| Saved entries |
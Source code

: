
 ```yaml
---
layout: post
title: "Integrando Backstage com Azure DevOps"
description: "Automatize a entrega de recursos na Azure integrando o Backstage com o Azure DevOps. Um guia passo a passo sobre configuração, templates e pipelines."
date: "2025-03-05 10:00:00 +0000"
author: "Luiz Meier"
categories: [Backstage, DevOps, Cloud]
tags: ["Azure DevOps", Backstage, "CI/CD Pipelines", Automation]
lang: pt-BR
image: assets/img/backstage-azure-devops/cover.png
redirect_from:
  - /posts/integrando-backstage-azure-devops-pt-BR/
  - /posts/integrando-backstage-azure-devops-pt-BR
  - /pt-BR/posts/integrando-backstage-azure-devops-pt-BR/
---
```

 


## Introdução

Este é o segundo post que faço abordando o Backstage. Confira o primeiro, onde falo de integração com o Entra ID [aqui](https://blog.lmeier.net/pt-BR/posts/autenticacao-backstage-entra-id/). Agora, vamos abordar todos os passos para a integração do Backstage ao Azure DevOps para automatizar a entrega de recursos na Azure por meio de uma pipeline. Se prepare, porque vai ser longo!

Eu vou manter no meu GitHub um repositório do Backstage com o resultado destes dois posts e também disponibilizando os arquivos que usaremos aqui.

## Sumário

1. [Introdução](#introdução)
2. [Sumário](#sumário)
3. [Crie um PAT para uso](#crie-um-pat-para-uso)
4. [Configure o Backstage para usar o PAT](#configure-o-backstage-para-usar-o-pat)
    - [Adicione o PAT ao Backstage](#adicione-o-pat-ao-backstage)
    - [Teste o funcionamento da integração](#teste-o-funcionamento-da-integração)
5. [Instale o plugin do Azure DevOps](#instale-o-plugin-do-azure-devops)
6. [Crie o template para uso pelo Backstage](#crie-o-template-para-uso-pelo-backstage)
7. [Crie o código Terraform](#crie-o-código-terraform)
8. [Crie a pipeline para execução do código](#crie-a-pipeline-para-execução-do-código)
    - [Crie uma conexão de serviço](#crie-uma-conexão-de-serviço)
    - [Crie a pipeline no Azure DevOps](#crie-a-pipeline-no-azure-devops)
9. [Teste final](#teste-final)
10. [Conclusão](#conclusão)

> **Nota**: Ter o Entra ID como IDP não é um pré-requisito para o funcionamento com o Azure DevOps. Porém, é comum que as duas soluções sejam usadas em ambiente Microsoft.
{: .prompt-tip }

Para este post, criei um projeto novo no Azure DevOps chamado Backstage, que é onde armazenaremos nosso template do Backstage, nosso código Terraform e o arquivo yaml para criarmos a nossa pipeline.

| Exercise prompt |
Give back, word for word, only the lines from the one containing "em ambiente Microsoft." through the closing line of the entries.

| Solution to this problem |
> **Nota**: Ter o Entra ID como IDP não é um pré-requisito para o funcionamento com o Azure DevOps. Porém, é comum que as duas soluções sejam usadas em ambiente Microsoft.
{: .prompt-tip }

Para este post, criei um projeto novo no Azure DevOps chamado Backstage, que é onde armazenaremos nosso template do Backstage, nosso código Terraform e o arquivo yaml para criarmos a nossa pipeline.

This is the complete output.